Marlin from Palatka, FL:
This year you and the Jaguars have the pleasure of visiting two brand-new stadiums for the first time, in New York and in Dallas. Which of the two are you most looking forward to seeing and why?

Vic: I'm not looking forward to seeing either one because my expectation is that they're both over the top. I don't like football stadiums that aren't football stadiums. The one in Dallas looks gross. It looks like some kind of sensaround theater. I love the new stadiums in Baltimore, Cincinnati, Cleveland, Denver, Pittsburgh and Tennessee because they look and feel like football stadiums. They all have great sight lines but they don't kill you with design. I also like football stadiums that are fitted into their environments, and each one of those stadiums is. One of the things I didn't like about Texas Stadium and Giants Stadium is that each one looked as though it was built on the surface of the moon. Neither one contributed to anything. It was as though they were built in parking lots. When I cover a game, I want to get a feeling for the game and the place. I never got a feeling for Texas Stadium or Giants Stadium. They trumpeted the hole in the roof and the wind when the doors were left open, but I thought they were stadiums that lacked personality and I expect the same from their replacements.

Rosario from Michigan:
Would it have been a better decision for Tebow to have come out last year instead of waiting until this year? You and Mayock are the best analysts out there.

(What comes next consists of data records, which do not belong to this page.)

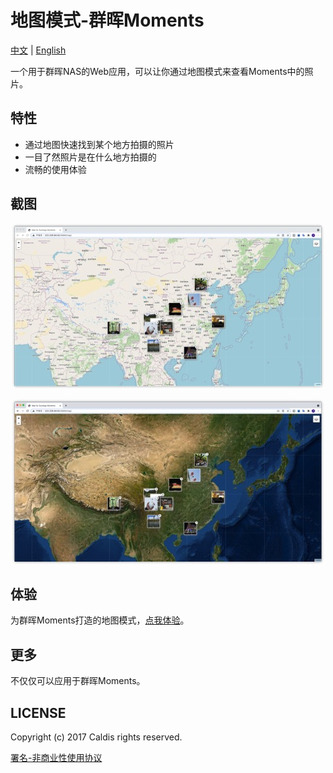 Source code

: # 地图模式-群晖Moments

[中文](https://github.com/Hu-Yuan/Map-for-Synology-Moments/blob/master/README-cn.md) | [English](https://github.com/Hu-Yuan/Map-for-Synology-Moments/blob/master/README.md)

一个用于群晖NAS的Web应用，可以让你通过地图模式来查看Moments中的照片。

## 特性

- 通过地图快速找到某个地方拍摄的照片
- 一目了然照片是在什么地方拍摄的
- 流畅的使用体验
 
 ## 截图
 
 <p align="center">
 <img src="https://github.com/Hu-Yuan/Map-for-Synology-Moments/blob/master/GithubResources/osm.jpg?raw=true">
 </p>

 <p align="center">
 <img src="https://github.com/Hu-Yuan/Map-for-Synology-Moments/blob/master/GithubResources/imagery.jpg?raw=true">
 </p>

 ## 体验
 
为群晖Moments打造的地图模式，[点我体验](http://222.209.84.62:5666/map)。

 ## 更多
 
 不仅仅可以应用于群晖Moments。
 
 ## LICENSE

Copyright (c) 2017 Caldis rights reserved.

[署名-非商业性使用协议](http://creativecommons.org/licenses/by-nc/3.0/cn/)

Vic: I absolutely think he did the right thing in getting all he could out of his college career. Tim Tebow is college football. What he did at Florida is likely to be how he is remembered, just as what Archie Griffin did at Ohio State is how he is remembered. I don't think Tebow will approach in the NFL the success he had at Florida; Griffin didn't, either. The NFL isn't for everybody and there's nothing wrong with being one of the greatest players in college football history.

Jason from Jacksonville:
I was watching ESPN's "On The Clock" segment about the Jaguars. One of the guys on the show brought up what I thought was a great point. We're so concerned with good-character guys that the team lacks an edge. Trent Dilfer stated he wouldn't want to go to battle with 52 nice guys. I've felt this way for awhile, especially after Mike Peterson and Marcus Stroud left. What do you think?

Vic: I think that's total crap. Dilfer can't possibly believe what he said, if that's what he said. "Hey, guys, this player is really good, but we can't take him because his character is too high." Yeah, that makes total sense. By the way, what did Peterson and Stroud ever do that you would question their character?

Chad from Jacksonville:
What is the average amount of trades per draft?

Vic: I counted 42 in last year's draft and 46 in 2008, and that only counts trades that were made as of the start of trading in Feb. of those years.

Ivory from Jacksonville:
Who will the Jaguars draft with the 10th pick or will they trade down? My opinion is that I would trade down to the second round and get Tebow to save the franchise. If I decide not to trade down, then I would select C.J. Spiller. With both Spiller and Drew running the ball and if David Garrard would roll out when he throws, we would give Indy fits. What is your opinion, Vic?

Vic: You're allowed to draft players from other states. That's why they call it the "National" Football League.